Featured Investors
October 4, 2022

Featured Investors | October 2022 - Zhou Zang of Corazon Capital and Nishant Singh of Playground Global

Isaac Snitkoff
EVCA Fellow

Zhou Zang, Senior Associate at Corazon Capital

Zhou Zang is a Senior Associate at Corazon Capital, where she focuses on investments in early-stage companies spanning marketplaces, health and wellness, consumer-facing tech, and urban tech. Prior to joining Corazon Capital in 2019, she was a strategy consultant at L.E.K. Consulting, where she focused on growth strategy and M&A due diligence projects for corporate and private equity clients across retail & consumer, healthcare, and technology sectors. Zhou received her MBA with honors from The University of Chicago Booth School of Business and has double majors from The University of Chicago in Economics and Geography. Zhou currently lives in Chicago, where she has built a mini urban farm in her high-rise apartment living room. She loves browsing art and architecture, playing racket sports, and exploring new food.

EVCA: What is your favorite thing about working in venture capital and why? How about your least favorite thing and why?

Zhou: My favorite thing about working in VC, especially as a junior investor, is having the opportunity to grow together with the founders. I respect founders that are industry veterans, domain experts that have no problem running things entirely on their own, but I love opportunities to work with determined yet collaborative founders that want to tackle the tough questions together - these experiences strengthen my bond with the founders and make my job so much more interesting.    

I understand that navigating uncertainty is an inevitable part of working in VC, but there are times when I find the lack of control over outcomes exasperating. I have to remind myself at times that despite giving it my 100% when it comes to deal diligence or portfolio support, there will always be evolving market conditions and management decisions that are simply unexpected and outside of my control.

EVCA: What is your most contrarian view on an existing or emerging technology trend?

Zhou: I have seen a lot of speculation around how social commerce adoption in the US will follow that in China and scale rapidly in the next few years. I would argue that market-specific dynamics such as the lack of super apps and technological frictions in areas such as payment solutions might hinder the speed of such adoption, and the winner in this market might not be an existing social media player we see today.

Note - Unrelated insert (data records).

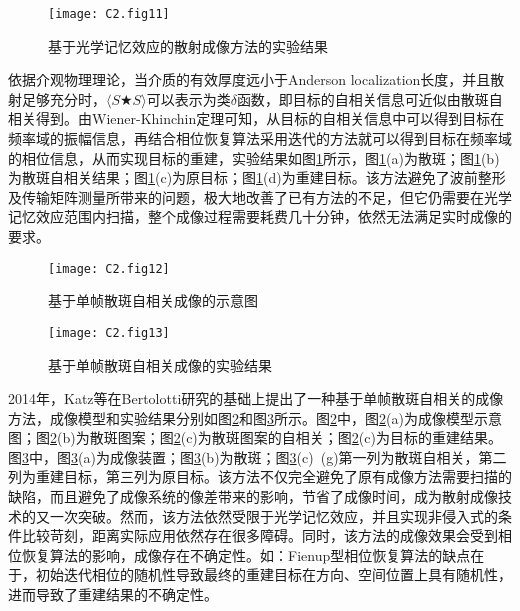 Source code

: \begin{figure}[htp]
	\centering
	\texttt{[image: C2.fig11]}
	\caption{基于光学记忆效应的散射成像方法的实验结果\cite{bertolotti_non-invasive_2012}}
	\label{fig2:11}
\end{figure}

依据介观物理理论\cite{akkermans_mesoscopic_2007,goodman_speckle_2007}，当介质的有效厚度远小于Anderson localization长度，并且散射足够充分时，$\langle S\bigstar S \rangle$可以表示为类$\delta$函数\cite{bertolotti_non-invasive_2012}，即目标的自相关信息可近似由散斑自相关得到。由Wiener-Khinchin定理可知，从目标的自相关信息中可以得到目标在频率域的振幅信息，再结合相位恢复算法采用迭代的方法就可以得到目标在频率域的相位信息，从而实现目标的重建，实验结果如图\ref{fig2:11}所示，图\ref{fig2:11}(a)为散斑；图\ref{fig2:11}(b)为散斑自相关结果；图\ref{fig2:11}(c)为原目标；图\ref{fig2:11}(d)为重建目标。该方法避免了波前整形及传输矩阵测量所带来的问题，极大地改善了已有方法的不足，但它仍需要在光学记忆效应范围内扫描，整个成像过程需要耗费几十分钟，依然无法满足实时成像的要求。


\begin{figure}[htp]
	\centering
	\texttt{[image: C2.fig12]}
	\caption{基于单帧散斑自相关成像的示意图\cite{katz_non-invasive_2014}}
	\label{fig2:12}
\end{figure}
\begin{figure}[htp]
	\centering
	\texttt{[image: C2.fig13]}
	\caption{基于单帧散斑自相关成像的实验结果\cite{katz_non-invasive_2014}}
	\label{fig2:13}
\end{figure}
2014年，Katz等\cite{katz_non-invasive_2014}在Bertolotti研究的基础上提出了一种基于单帧散斑自相关的成像方法，成像模型和实验结果分别如图\ref{fig2:12}和图\ref{fig2:13}所示。图\ref{fig2:12}中，图\ref{fig2:12}(a)为成像模型示意图；图\ref{fig2:12}(b)为散斑图案；图\ref{fig2:12}(c)为散斑图案的自相关；图\ref{fig2:12}(c)为目标的重建结果。图\ref{fig2:13}中，图\ref{fig2:13}(a)为成像装置；图\ref{fig2:13}(b)为散斑；图\ref{fig2:13}(c)~(g)第一列为散斑自相关，第二列为重建目标，第三列为原目标。该方法不仅完全避免了原有成像方法需要扫描的缺陷，而且避免了成像系统的像差带来的影响，节省了成像时间，成为散射成像技术的又一次突破。然而，该方法依然受限于光学记忆效应，并且实现非侵入式的条件比较苛刻，距离实际应用依然存在很多障碍。同时，该方法的成像效果会受到相位恢复算法的影响，成像存在不确定性。如：Fienup型相位恢复算法\cite{fienup_phase_1982,fienup_reconstruction_1978}的缺点在于，初始迭代相位的随机性导致最终的重建目标在方向、空间位置上具有随机性，进而导致了重建结果的不确定性。

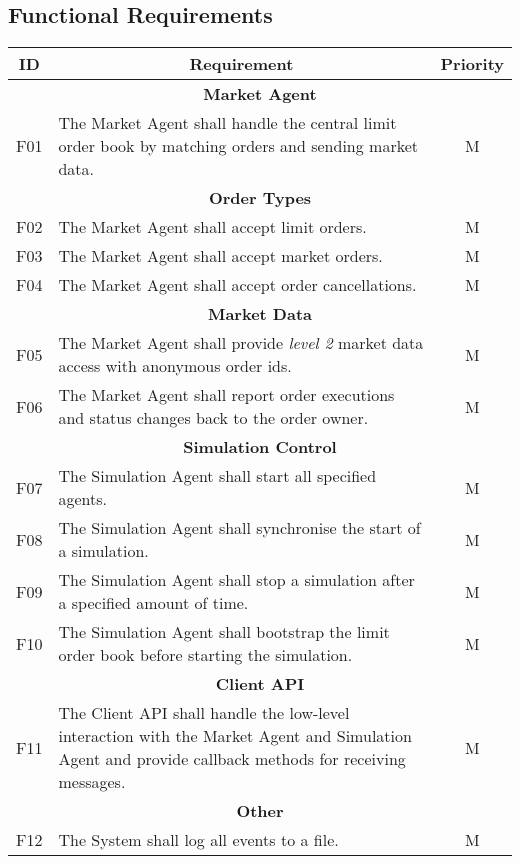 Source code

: \subsection{Functional Requirements}
\begin{center}
\begin{longtable}[htbp]{c p{3.5in} c }

\multicolumn{1}{c}{\textbf{ID}}           &
\multicolumn{1}{c}{\textbf{Requirement}}  &
\multicolumn{1}{c}{\textbf{Priority}}     \\              
\toprule

\multicolumn{3}{c}{\textbf{Market Agent}}   	         \\
F01  & The Market Agent shall handle the central limit order book by matching orders and sending market data. & M \\ 

\multicolumn{3}{c}{\textbf{Order Types}}   		         \\
F02  & The Market Agent shall accept limit orders.        & M \\
F03  & The Market Agent shall accept market orders.       & M \\
F04  & The Market Agent shall accept order cancellations. & M \\

\multicolumn{3}{c}{\textbf{Market Data}}   		         \\
F05  & The Market Agent shall provide \textit{level 2} market data access with anonymous order ids. & M \\
F06  & The Market Agent shall report order executions and status changes back to the order owner. & M \\ 

\multicolumn{3}{c}{\textbf{Simulation Control}}   \\
F07  & The Simulation Agent shall start all specified agents.  & M \\
F08  & The Simulation Agent shall synchronise the start of a simulation. & M \\
F09  & The Simulation Agent shall stop a simulation after a specified amount of time. & M \\
F10  & The Simulation Agent shall bootstrap the limit order book before starting the simulation. & M \\ 

\multicolumn{3}{c}{\textbf{Client API}}   \\
F11  & The Client API shall handle the low-level interaction with the Market Agent and Simulation Agent and provide callback methods for receiving messages. & M \\

\multicolumn{3}{c}{\textbf{Other}}   		             \\
F12  & The System shall log all events to a file.        & M \\
         
\end{longtable}
\end{center}

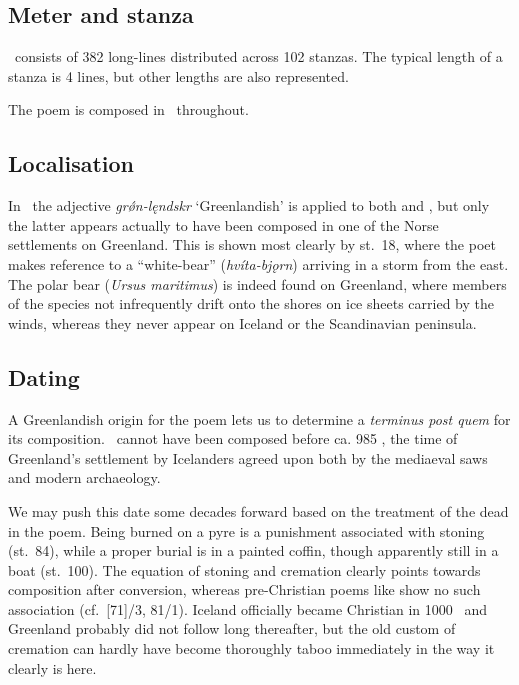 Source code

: \subsection{Meter and stanza}

\Atlamal\ consists of 382 long-lines distributed across 102 stanzas.  The typical length of a stanza is 4 lines, but other lengths are also represented.

The poem is composed in \Malahattr\ throughout.

\subsection{Localisation}

In \Regius\ the adjective \emph{grǿn-lęndskr} ‘Greenlandish’ is applied to both  and \Atlamal, but only the latter appears actually to have been composed in one of the Norse settlements on Greenland.  This is shown most clearly by st.~18, where the poet makes reference to a “white-bear” (\emph{hvíta-bjǫrn}) arriving in a storm from the east.
The polar bear (\emph{Ursus maritimus}) is indeed found on Greenland, where members of the species not infrequently drift onto the shores on ice sheets carried by the winds, whereas they never appear on Iceland or the Scandinavian peninsula.

\subsection{Dating}

A Greenlandish origin for the poem lets us to determine a \emph{terminus post quem} for its composition.  \Atlamal\ cannot have been composed before ca. 985 \ce, the time of Greenland’s settlement by Icelanders agreed upon both by the mediaeval saws and modern archaeology.

We may push this date some decades forward based on the treatment of the dead in the poem.  Being burned on a pyre is a punishment associated with stoning (st.~84), while a proper burial is in a painted coffin, though apparently still in a boat (st.~100).  The equation of stoning and cremation clearly points towards composition after conversion, whereas pre-Christian poems like  show no such association (cf.~[71]/3, 81/1).  Iceland officially became Christian in 1000 \ce\ and Greenland probably did not follow long thereafter, but the old custom of cremation can hardly have become thoroughly taboo immediately in the way it clearly is here.

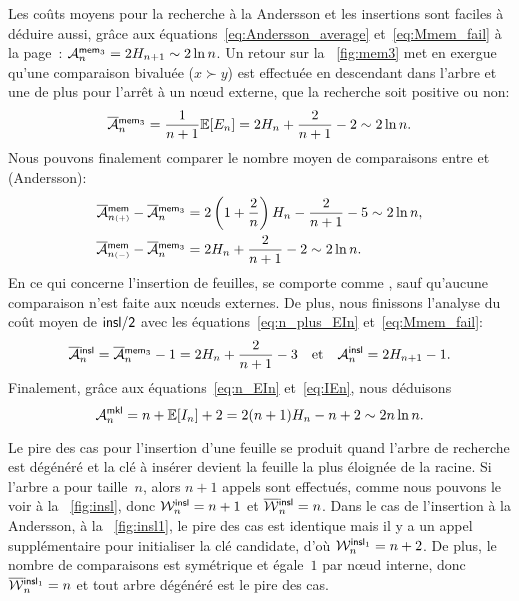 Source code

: Les coûts moyens pour la recherche à la Andersson et les insertions
sont faciles à déduire aussi, grâce aux
équations~\eqref{eq:Andersson_average} 
et~\eqref{eq:Mmem_fail} à la page~\pageref{eq:Mmem_fail}:
\(\M{\fun{mem}_3}{n} = 2H_{n+1} \sim 2 \ln
n\). Un retour sur la
\fig~\vref{fig:mem3} met en exergue qu'une comparaison bivaluée (\(x
\succ y\)) est effectuée en descendant dans l'arbre et une de plus
pour l'arrêt à un nœud externe, que la recherche soit positive ou
non:
\begin{equation*}
  \OM{\fun{mem}_3}{n} = \frac{1}{n+1}\Expected{E_n} =
  2H_n + \frac{2}{n+1} - 2 \sim 2\ln n.
\end{equation*}
Nous pouvons finalement comparer le nombre moyen de comparaisons entre
 et  (Andersson):
\begin{align*}
  \OM{\fun{mem}}{n{\scriptscriptstyle(+)}} - \OM{\fun{mem}_3}{n}
&= 2\left(1 + \frac{2}{n}\right)H_n - \frac{2}{n+1} - 5 \sim 2\ln n,\\
  \OM{\fun{mem}}{n{\scriptscriptstyle(-)}} - \OM{\fun{mem}_3}{n}
&= 2H_n + \frac{2}{n+1} - 2 \sim 2\ln n.
\end{align*}
En ce qui concerne l'insertion de feuilles,
 se comporte comme
, sauf qu'aucune
comparaison n'est faite aux nœuds externes. De plus, nous
finissons l'analyse du coût moyen de \(\fun{insl/2}\) avec les
équations~\eqref{eq:n_plus_EIn} et~\eqref{eq:Mmem_fail}:
\begin{equation*}
  \OM{\fun{insl}}{n} =
  \OM{\fun{mem}_3}{n} - 1 = 2H_n + \frac{2}{n+1} -
  3\quad\text{et}\quad \M{\fun{insl}}{n} = 2H_{n+1} - 1.
\index{insl@$\OM{\fun{insl}}{n}$}
\index{mem3@$\OM{\fun{mem}_3}{n}$}
\end{equation*}
Finalement, grâce aux équations~\eqref{eq:n_EIn} et~\eqref{eq:IEn},
nous déduisons
\begin{equation}
\M{\fun{mkl}}{n} = n + \Expected{I_n} + 2 = 2(n+1)H_n - n + 2
\sim 2n\ln n.
\index{mkl@$\M{\fun{mkl}}{n}$}
\label{eq:Mmkl}
\end{equation}


Le pire des cas pour l'insertion d'une feuille se produit quand
l'arbre de recherche est dégénéré
et la clé à insérer devient la feuille la plus éloignée de la racine.
Si l'arbre a pour taille~\(n\), alors \(n+1\) appels sont effectués,
comme nous pouvons le voir à la \fig~\vref{fig:insl}, donc
\(\W{\fun{insl}}{n} = n + 1\) et
\(\OW{\fun{insl}}{n} = n\). Dans le
cas de l'insertion à la Andersson, à la \fig~\vref{fig:insl1}, le pire
des cas est identique mais il y a un appel supplémentaire pour
initialiser la clé candidate, d'où \(\W{\fun{insl}_1}{n} = n +
2\). De plus, le nombre de
comparaisons est symétrique et égale~\(1\) par nœud interne, donc
\(\OW{\fun{insl}_1}{n} = n\) et
tout arbre dégénéré est le pire des cas.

Nishant Singh, Analyst at Playground Global

Nishant Singh is a Venture Investor at Playground Global, an early-stage VC firm investing in emerging technology and science. He grew up in a family of builders–engineers, designers–and has always been fascinated by how the “stuff we build” can be scaled and commercialized in the real world. 

He is drawn to companies that challenge the state of the art in critical industries by integrating breakthrough technologies in unprecedented ways. That can mean applying novel automation/AI tools to new verticals, developing technologies that scale our ability to compute and manufacture, or fostering a stronger connection between Earth and Space.

Prior to joining Playground, Nishant spent time as an engineer, consultant, founder and researcher at places like Bain, Flinks, Columbia and one of Canada’s leading think tanks in economics and public policy. He has degrees in Computer Science and Economics from McGill University.

EVCA: What is your favorite thing about working in venture capital and why? How about your least favorite thing and why?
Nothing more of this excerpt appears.